For issues or questions:
1. Check `parsed/ALL_CROPS/run_*.log` for error details
2. Review GPU diagnostics: `nvidia-smi`
3. Validate input paths exist and are readable
4. Verify CUDA/PyTorch installation: `python -c "import torch; print(torch.cuda.is_available())"`

Overview

This skill is a GPU-accelerated pipeline for detecting, tracking, and classifying humans in dashcam MP4 footage. It extracts per-person crops, optional CLIP-based head-covering scores, and writes a unified output directory with a comprehensive INDEX.csv for investigative workflows. The pipeline is optimized for NVDEC decoding, batched YOLOv8 detection, ByteTrack tracking, ROI extraction, and async WebP encoding.

How this skill works

The pipeline decodes videos (NVDEC if available), batches frames to YOLOv8 for person detection, then runs ByteTrack for multi-object tracking. Crops are GPU-extracted and optionally classified by CLIP for head-covering confidence.

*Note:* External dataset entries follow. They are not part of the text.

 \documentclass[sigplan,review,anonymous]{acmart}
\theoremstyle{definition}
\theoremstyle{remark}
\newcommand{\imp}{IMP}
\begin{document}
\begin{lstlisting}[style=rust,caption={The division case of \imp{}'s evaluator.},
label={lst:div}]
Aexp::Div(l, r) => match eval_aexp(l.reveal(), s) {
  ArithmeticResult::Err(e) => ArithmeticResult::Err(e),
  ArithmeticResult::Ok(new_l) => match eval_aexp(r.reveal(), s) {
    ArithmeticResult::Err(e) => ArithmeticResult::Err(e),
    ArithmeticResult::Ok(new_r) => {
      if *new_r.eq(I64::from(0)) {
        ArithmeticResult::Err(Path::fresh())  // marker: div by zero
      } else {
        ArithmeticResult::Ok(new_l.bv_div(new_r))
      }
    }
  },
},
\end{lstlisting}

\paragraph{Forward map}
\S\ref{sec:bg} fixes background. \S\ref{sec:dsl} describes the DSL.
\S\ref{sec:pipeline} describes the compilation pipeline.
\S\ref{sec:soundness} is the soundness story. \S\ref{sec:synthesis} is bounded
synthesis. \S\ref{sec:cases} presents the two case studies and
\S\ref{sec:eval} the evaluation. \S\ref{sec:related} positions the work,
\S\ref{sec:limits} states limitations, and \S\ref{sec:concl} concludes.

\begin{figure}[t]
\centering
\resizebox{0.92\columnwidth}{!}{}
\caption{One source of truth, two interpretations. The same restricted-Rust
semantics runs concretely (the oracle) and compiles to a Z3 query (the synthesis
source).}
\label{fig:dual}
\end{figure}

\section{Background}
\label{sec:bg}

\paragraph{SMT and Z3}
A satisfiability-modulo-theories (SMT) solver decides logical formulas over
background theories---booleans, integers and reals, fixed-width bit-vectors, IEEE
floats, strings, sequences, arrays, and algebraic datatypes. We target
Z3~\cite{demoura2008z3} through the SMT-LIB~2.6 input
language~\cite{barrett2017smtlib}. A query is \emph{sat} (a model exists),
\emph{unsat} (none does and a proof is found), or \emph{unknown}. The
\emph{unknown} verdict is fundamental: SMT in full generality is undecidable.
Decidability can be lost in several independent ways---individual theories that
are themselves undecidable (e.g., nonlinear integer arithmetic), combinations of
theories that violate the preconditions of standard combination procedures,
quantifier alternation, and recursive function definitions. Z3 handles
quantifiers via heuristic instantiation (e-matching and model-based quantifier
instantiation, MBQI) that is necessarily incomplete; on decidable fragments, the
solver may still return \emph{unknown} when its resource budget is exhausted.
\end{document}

A deduplication filter (SSIM + rate caps) prunes redundant crops and an async I/O pool encodes WebP files and writes shard indices that are merged into INDEX.csv.

When to use it

  • Extract and archive human appearances from dashcam or bodycam MP4 recordings.
  • Perform investigative analysis where per-person crops and timestamps are required.
  • Detect and filter people wearing head coverings using optional CLIP classification.
  • Process large video batches with GPU acceleration to maximize throughput.
  • Resume interrupted runs or produce auditable outputs with SHA1-backed INDEX entries.

Best practices

  • Ensure CUDA and NVDEC drivers are installed to get the best throughput.
  • Start with defaults (yolo_batch=64, clip_batch=384) then tune if OOM occurs.
  • Enable save_full_frame only when annotated frame context is necessary.
  • Use deduplication to limit storage growth (ssim=0.92, rate cap=12/min/track).
  • Run pre-checks: model files present, output dir writable, torch.cuda available.

Example use cases

  • Bulk-extract humans from a week of parking-lot dashcam footage for case review.
  • Scan specified dates and save one annotated full-frame per timestamp for timeline assembly.
  • Filter detections to only those with head coverings above an 80% CLIP threshold.
  • Low-memory processing: disable CLIP, reduce yolo_batch, and turn off full-frame saves.
  • Parallelize date-level jobs across workers to shorten wall-clock processing time.

FAQ

What if I hit CUDA out of memory?

Reduce clip_batch first (e.g., 384→256), then yolo_batch (64→48→32), and disable full-frame saves.

Does it require NVDEC?

NVDEC is optional but strongly recommended for 5–10x faster decoding; CPU fallback uses OpenCV.